P. japonicus from Sakhalin has a maximum male wingspan of 25–26 mm and shows pale or greyish brown colouring on the forewings, whereas the male specimens from Kurilan tend to have a larger wingspan of 30–31 mm, bright, reddish brown. The male genitalia also differs between specimens of Kurilian population and from Sakhalin, with Kurilian males having shorter mesosomes and a rounded tip of valva distal projection, as opposed to a tapering tip in Sakhalin males.

===Phymatopus hecticus ===
Phymatopus hecticus is found in eastern Russia. The forewing stripes are usually composed of golden-yellow or whitish coloured confluent spots without metallic lustre. In male genitalia, the dorsal process of valvella is strongly curved in the distal part, giving it a hook-like appearance; there is also a clear cavity at the tip of the mesosome.

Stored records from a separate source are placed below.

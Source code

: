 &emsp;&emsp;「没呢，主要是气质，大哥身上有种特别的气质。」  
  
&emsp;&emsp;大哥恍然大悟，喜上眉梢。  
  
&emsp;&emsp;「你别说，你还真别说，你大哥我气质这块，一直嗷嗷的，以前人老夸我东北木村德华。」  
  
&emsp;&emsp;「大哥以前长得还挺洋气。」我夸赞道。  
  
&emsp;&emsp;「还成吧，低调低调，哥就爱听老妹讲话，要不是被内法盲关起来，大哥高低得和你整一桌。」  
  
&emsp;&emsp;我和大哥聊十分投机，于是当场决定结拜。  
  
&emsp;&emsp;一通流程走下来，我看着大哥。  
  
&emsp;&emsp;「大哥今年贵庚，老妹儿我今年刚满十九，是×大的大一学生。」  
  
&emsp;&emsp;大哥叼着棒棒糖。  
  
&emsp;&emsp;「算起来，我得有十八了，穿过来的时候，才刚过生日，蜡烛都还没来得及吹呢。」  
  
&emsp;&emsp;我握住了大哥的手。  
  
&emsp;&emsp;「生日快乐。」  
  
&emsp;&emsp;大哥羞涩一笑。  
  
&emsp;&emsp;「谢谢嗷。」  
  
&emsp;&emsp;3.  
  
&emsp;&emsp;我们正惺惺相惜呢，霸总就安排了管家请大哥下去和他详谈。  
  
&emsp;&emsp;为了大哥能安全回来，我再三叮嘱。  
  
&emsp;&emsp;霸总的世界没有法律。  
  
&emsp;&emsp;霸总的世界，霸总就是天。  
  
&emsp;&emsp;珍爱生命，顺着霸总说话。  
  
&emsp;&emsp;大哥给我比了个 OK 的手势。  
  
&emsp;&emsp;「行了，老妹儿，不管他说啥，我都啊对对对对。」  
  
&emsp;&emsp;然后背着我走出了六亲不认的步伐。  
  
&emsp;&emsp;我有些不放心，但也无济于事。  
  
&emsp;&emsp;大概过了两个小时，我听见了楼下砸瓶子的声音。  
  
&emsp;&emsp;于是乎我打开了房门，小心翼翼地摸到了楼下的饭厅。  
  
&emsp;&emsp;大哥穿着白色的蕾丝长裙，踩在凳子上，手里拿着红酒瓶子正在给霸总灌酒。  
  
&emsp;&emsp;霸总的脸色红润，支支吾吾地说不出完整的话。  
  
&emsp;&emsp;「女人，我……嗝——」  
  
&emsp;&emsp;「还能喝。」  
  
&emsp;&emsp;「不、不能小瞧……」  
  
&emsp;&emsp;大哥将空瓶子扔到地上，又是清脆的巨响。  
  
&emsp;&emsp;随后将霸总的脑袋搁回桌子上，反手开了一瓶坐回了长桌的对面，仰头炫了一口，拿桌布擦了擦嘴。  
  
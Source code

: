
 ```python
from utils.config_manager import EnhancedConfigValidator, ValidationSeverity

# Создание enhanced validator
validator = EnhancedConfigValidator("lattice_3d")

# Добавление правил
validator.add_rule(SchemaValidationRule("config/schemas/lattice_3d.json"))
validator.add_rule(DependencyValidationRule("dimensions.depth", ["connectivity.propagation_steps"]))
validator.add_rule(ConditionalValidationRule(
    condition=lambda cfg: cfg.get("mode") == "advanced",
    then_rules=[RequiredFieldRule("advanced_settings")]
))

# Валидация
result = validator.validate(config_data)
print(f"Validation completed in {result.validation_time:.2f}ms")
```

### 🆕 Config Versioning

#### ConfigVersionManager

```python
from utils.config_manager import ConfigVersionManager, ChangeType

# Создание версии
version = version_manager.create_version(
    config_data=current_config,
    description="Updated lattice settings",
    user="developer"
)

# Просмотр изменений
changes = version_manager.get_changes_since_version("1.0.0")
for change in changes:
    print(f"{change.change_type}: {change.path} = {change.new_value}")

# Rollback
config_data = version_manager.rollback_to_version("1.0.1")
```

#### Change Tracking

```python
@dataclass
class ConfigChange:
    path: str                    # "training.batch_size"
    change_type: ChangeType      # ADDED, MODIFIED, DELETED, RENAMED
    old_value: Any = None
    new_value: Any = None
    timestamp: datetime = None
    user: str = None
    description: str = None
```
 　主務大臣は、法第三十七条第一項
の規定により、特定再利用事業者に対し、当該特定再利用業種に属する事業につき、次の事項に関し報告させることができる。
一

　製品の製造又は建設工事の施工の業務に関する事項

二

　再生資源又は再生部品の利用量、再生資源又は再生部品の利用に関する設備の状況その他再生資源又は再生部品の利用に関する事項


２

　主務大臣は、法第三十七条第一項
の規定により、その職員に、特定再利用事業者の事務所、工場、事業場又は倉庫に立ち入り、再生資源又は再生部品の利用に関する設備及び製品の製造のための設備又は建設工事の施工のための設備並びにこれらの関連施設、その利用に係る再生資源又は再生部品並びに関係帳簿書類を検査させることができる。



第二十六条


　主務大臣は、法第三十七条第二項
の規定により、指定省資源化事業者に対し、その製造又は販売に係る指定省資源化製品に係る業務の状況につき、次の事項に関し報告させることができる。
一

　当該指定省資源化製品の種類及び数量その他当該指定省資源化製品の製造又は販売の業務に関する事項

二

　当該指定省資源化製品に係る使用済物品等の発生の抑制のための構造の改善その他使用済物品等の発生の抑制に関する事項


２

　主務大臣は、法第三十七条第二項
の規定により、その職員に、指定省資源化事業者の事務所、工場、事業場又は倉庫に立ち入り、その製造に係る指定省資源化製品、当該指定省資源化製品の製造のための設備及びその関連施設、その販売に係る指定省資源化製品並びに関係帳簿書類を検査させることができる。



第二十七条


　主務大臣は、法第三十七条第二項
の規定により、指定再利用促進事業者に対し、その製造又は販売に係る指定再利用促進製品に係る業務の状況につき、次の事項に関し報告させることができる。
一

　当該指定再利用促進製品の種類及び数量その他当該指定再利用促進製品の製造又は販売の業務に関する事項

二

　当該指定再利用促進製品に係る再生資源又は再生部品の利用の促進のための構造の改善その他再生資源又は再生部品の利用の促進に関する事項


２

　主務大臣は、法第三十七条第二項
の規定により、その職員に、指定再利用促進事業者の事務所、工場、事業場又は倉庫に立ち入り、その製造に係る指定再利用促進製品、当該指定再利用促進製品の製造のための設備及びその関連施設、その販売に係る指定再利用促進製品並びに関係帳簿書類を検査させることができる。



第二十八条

===Phymatopus hecticus albomaculatus===
Phymatopus hecticus albomaculatus is found in eastern Russia, north of Primorskii krai. Both forewing stripes have a silvery-white appearance, with a metallic tinge, similar to Phymatopus hectus and Phymatopus haponicus, also consisting of separated spots. However, they have differences in male genitalia; the shape of the eighth abdominal sternum and tip of mesosome. The length of forewing is about 14 mm in males, with a curved inner strip. The outer strip consists of three separated spots at the apex and two smaller spots moving inwards.

==Range==
Western Asia, North America - north of Mexico, central and northern Europe. The Eurasian range consists solely of Phymatopus hectus, and in North America the genus is represented by three species, which are geographically restricted to the western coastal region of the United States.

==Life cycle==

===Larva===
Phymatopus are root and stem borers.
It is not uncommon for the larvae to tunnel through the stems, as is the case of the western North American Phymatopus. Tunnels can be found travelling through the base of the stems and also the adjacent stems in contact with leaf litter and soil. Sometimes dead stems can also serve to provide tunnels which are active. As well as tunnelling through stems, some larvae (e.g. P. hectoides) tunnel through the soil and feed on root tissues.

===Pupa===
In the pupae, one or two fixed basal abdominal segments. On the abdominal segments, there are dorsal spines aligned in rows, similar to some lower members of the Heteroneura.

==Meiosis==
As in other lepidopterans, early prophase I stage of meiosis occurs as normal, but there is no crossing over or chiasma formation in the females at the prophase I stage. The males on the other hand show conventional meiotic recombination.

==Mating==
In many hepialids, the female releases attractants to draw in males. This is the ancestral condition whereas in Phymatopus, the opposite occurs, with males attracting females. See also Gold swift

==Host plants and food plants==
Host plant:
- Pteridium (bracken)
Food plants:
- Brooms (Baccharis)
- Horkelia
- Figworts (Scrophularia)
- Woolly sunflower (Eriophyllum)
- Sneezeweed (Helenium)
- Lupins/ lupines (Lupinus)
- Apple trees (Malus)
- Roots of:
- Erica (heaths)
- Primula
- Docks and sorrels (Rumex)
- Common heather / ling (Calluna)

==Mobility==
Mobility is defined as the ability to migrate. According to the metapopulation theory, migration is important for individuals to colonize new areas and recolonize old ones to avoid extinction. Moths, like other insects, are only mobile in the larval and adult stages. Mobility at the larval stage is limited and required mainly to find food and an optimal environment to pupate. According to van der Meulen and Groenendijk's classification, Phymatopus exhibit area restricted, limited wandering behaviour and small flight range.